Recent empirical hyperlinking studies, however, suggest that external hyperlinks should not be treated monolithically (De Maeyer, Citation2013; Karlsson et al., Citation2015). Besides genuine external hyperlinks, so-called pseudo-external hyperlinks, which are technically external, but similar to internal hyperlinks because they link to domains pertaining to the overarching media conglomerate, are introduced. To my knowledge, no research has been conducted on the occurrence of pseudo-external hyperlinks on different types of news websites. Drawing on the arguments made above, the following research questions are put forward:

RQ2: To what extent can technically external hyperlinks on different types of health news websites be categorized as pseudo-external hyperlinks?

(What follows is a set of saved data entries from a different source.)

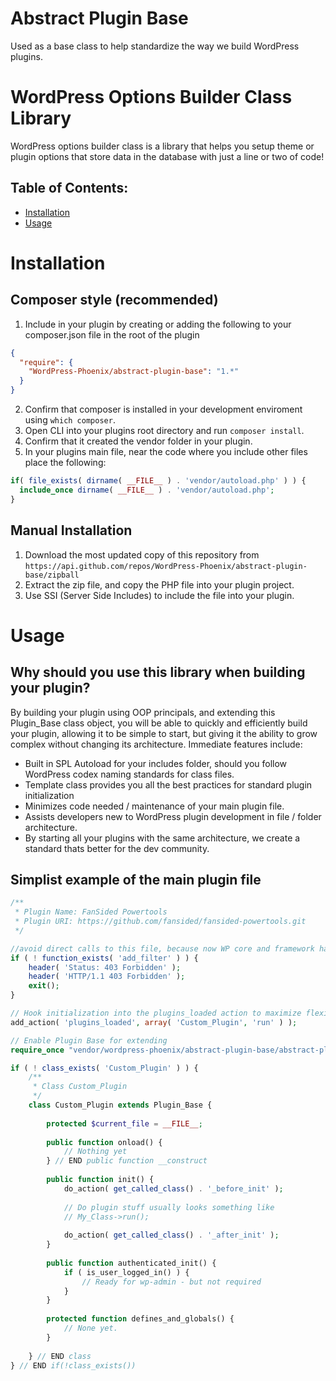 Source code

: # Abstract Plugin Base
Used as a base class to help standardize the way we build WordPress plugins.

# WordPress Options Builder Class Library

WordPress options builder class is a library that helps you setup theme or plugin options that store data in the database with just a line or two of code!

## Table of Contents:
- [Installation](#installation)
- [Usage](#usage)

# Installation

## Composer style (recommended)

1. Include in your plugin by creating or adding the following to your composer.json file in the root of the plugin
```json
{
  "require": {
    "WordPress-Phoenix/abstract-plugin-base": "1.*"
  }
}
```
2. Confirm that composer is installed in your development enviroment using `which composer`.
3. Open CLI into your plugins root directory and run `composer install`.
4. Confirm that it created the vendor folder in your plugin.
5. In your plugins main file, near the code where you include other files place the following:
```php
if( file_exists( dirname( __FILE__ ) . 'vendor/autoload.php' ) ) {
  include_once dirname( __FILE__ ) . 'vendor/autoload.php';
}
```

## Manual Installation
1. Download the most updated copy of this repository from `https://api.github.com/repos/WordPress-Phoenix/abstract-plugin-base/zipball`
2. Extract the zip file, and copy the PHP file into your plugin project.
3. Use SSI (Server Side Includes) to include the file into your plugin.

# Usage

## Why should you use this library when building your plugin?
By building your plugin using OOP principals, and extending this Plugin_Base class object, you will be able to quickly and efficiently build
your plugin, allowing it to be simple to start, but giving it the ability to grow complex without changing its architecture. Immediate 
features include:
- Built in SPL Autoload for your includes folder, should you follow WordPress codex naming standards for class files.
- Template class provides you all the best practices for standard plugin initialization
- Minimizes code needed / maintenance of your main plugin file.
- Assists developers new to WordPress plugin development in file / folder architecture.
- By starting all your plugins with the same architecture, we create a standard thats better for the dev community.

## Simplist example of the main plugin file

```php
/**
 * Plugin Name: FanSided Powertools
 * Plugin URI: https://github.com/fansided/fansided-powertools.git
 */

//avoid direct calls to this file, because now WP core and framework has been used
if ( ! function_exists( 'add_filter' ) ) {
	header( 'Status: 403 Forbidden' );
	header( 'HTTP/1.1 403 Forbidden' );
	exit();
}

// Hook initialization into the plugins_loaded action to maximize flexibility of hooks and filters
add_action( 'plugins_loaded', array( 'Custom_Plugin', 'run' ) );

// Enable Plugin Base for extending
require_once "vendor/wordpress-phoenix/abstract-plugin-base/abstract-plugin-base.php";

if ( ! class_exists( 'Custom_Plugin' ) ) {
	/**
	 * Class Custom_Plugin
	 */
	class Custom_Plugin extends Plugin_Base {
		
		protected $current_file = __FILE__;
		
		public function onload() {
			// Nothing yet
		} // END public function __construct
		
		public function init() {
			do_action( get_called_class() . '_before_init' );
			
			// Do plugin stuff usually looks something like
			// My_Class->run();
			
			do_action( get_called_class() . '_after_init' );
		}
		
		public function authenticated_init() {
			if ( is_user_logged_in() ) {
			    // Ready for wp-admin - but not required 
			}
		}
		
		protected function defines_and_globals() {
		    // None yet.
		}
		
	} // END class
} // END if(!class_exists())

```
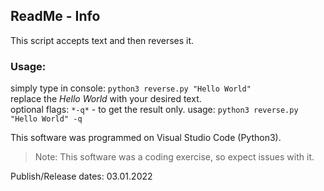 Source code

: ## ReadMe - Info

This script accepts text and then reverses it.


### Usage:
  simply type in console: ```python3 reverse.py "Hello World"```  
  replace the *Hello World* with your desired text.  
  optional flags: `*-q*` -  to get the result only.
  usage: ```python3 reverse.py "Hello World" -q```  


This software was programmed on Visual Studio Code (Python3).
> Note: This software was a coding exercise, so expect issues with it.



Publish/Release dates: 03.01.2022
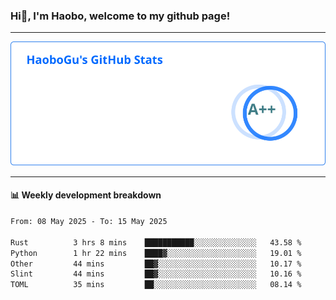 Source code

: <!--<h2 align="center"> Hi👋, I'm Haobo, welcome to my github page! </h2>-->
### Hi👋, I'm Haobo, welcome to my github page!
-------

<img href="https://github.com/HaoboGu" src="assets/stats.svg" alt="github stats" /> 

-------

#### 📊 **Weekly development breakdown**
<!--START_SECTION:waka-->

```txt
From: 08 May 2025 - To: 15 May 2025

Rust          3 hrs 8 mins    ███████████░░░░░░░░░░░░░░   43.58 %
Python        1 hr 22 mins    ████▓░░░░░░░░░░░░░░░░░░░░   19.01 %
Other         44 mins         ██▓░░░░░░░░░░░░░░░░░░░░░░   10.17 %
Slint         44 mins         ██▓░░░░░░░░░░░░░░░░░░░░░░   10.16 %
TOML          35 mins         ██░░░░░░░░░░░░░░░░░░░░░░░   08.14 %
```

<!--END_SECTION:waka-->
<!--
backup url: https://github-readme-status-dusky-ten.vercel.app/api?username=HaoboGu&count_private=true&show_icons=true&theme=transparent&border_color=2f80ed
-->
<!--
**HaoboGu/HaoboGu** is a ✨ _special_ ✨ repository because its `README.md` (this file) appears on your GitHub profile.

Here are some ideas to get you started:

- 🔭 I’m currently working on AI-assisted programming tools
- 🌱 I’m currently learning ...
- 👯 I’m looking to collaborate on ...
- 🤔 I’m looking for help with ...
- 💬 Ask me about ...
- 📫 How to reach me: ...
- 😄 Pronouns: ...
- ⚡ Fun fact: ...
-->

RQ3: To what extent do external hyperlinks on different types of health news websites refer to health-related content?

In an attempt to uncover whether pseudo-external hyperlinks are, like internal hyperlinks, commercially inspired, this study will measure whether hyperlinks to health-related content are either genuinely external or pseudo-external. Finally, in order to get a more fine-grained assessment of how hyperlinks mediate access to further health-related content, this paper will also identify the originators of the linked content, e.g., non-profits, patient organizations, pharmaceutical industries, etc.

RQ4a: To what extent do pseudo-external hyperlinks refer to health-related content compared to genuine external hyperlinks?

RQ4b: If health related content is linked to, who is the originator of that content?


Environmental scan to identify health news websites

In order to identify health news websites as they might be encountered by a news audience that increasingly relies on search engines to locate news (Newman et al., Citation2016), a two-step environmental scan of search engine result pages was conducted (Bowler, Hong, & He, Citation2011). First, a keyword search was performed for the term ‘gezondheidsnieuws’ (Eng. ‘health news’) in three leading search engines (i.e., Bing, Google and Yahoo!). Since this research is situated in Flanders, the Dutch-speaking part of Belgium, the search queries were also performed in Dutch. Secondly, all URLs on the first five search engine result pages (henceforth, ‘SERPs’) were manually collected and coded using SPSS. Collection of URLs was limited to the first five SERPs as a measure of practicality. Google returned more search results per SERP due to the inclusion of sponsored results, i.e., 16 rather than 10–12, hence the slight overweight of Google search results in the sample. Yet, given Google's overwhelming domination of the search engine market (i.e., in Europe, mobile and desktop searches combined, Google holds 91.78% of the market), this was not deemed problematic (StatCounter, Citation2017).

Besides providing insight in the usefulness of search engines for finding health news (RQ1), results of the environmental scan were used as a starting point for further analysis of the use of hyperlinks on health news websites. In other words, drawing on the environmental scan, the sample of health news websites under scrutiny in this study, includes nine health news websites that pertain to three categories of news websites with varying roots in the institution of journalismFootnote1: (1) legacy media brands (A, B and C), (2) net-native websites by publishers with additional print brands (D, E and F), (3) net-native websites by publishers without print activities (G, H and I) (cf. ).

Table 1. Overview of seed websites, individual external hyperlinks and distinct websites after page grouping.

Researching SERPs, nevertheless, poses several methodological challenges due to their peculiar ontological status as research objects (Ørmen, Citation2016). Search results are, unlike Tweets or news articles, created in the act of searching and are increasingly personalized to the preferences of the searchers, in this case the researcher. Consequently, the research object does not exist outside the research. Firstly, personalization of search results was avoided by using private (or ‘incognito’) browsing modes. This study used Google Chrome's incognito browser (version 55.0.2883). Private or incognito browsing allows to surf the web without leaving behind any traces of previous browsing history, cookies, passwords, favorites or bookmarks. Secondly, browser add-ons providing services such as the blocking of advertisements (e.g., Adblock Plus) or the evaluation the safety of search results (e.g., Web of Trust) were disabled. While these strategies may effectively overcome some issues of personalization (i.e., the researcher's location could still be determined based on the IP-address which was not anonymized), it may run the risk of becoming ‘too artificial and detached from real-world search situations’ (Ørmen, Citation2016, p. 118). Yet, because the aim of this paper is not to make generalizations about the search algorithms of the various search engines, the validity of the search results does not downplay the reliability and usefulness of the collected sample as a basis for analysis in this case study of online health news websites (Karpf, Citation2012).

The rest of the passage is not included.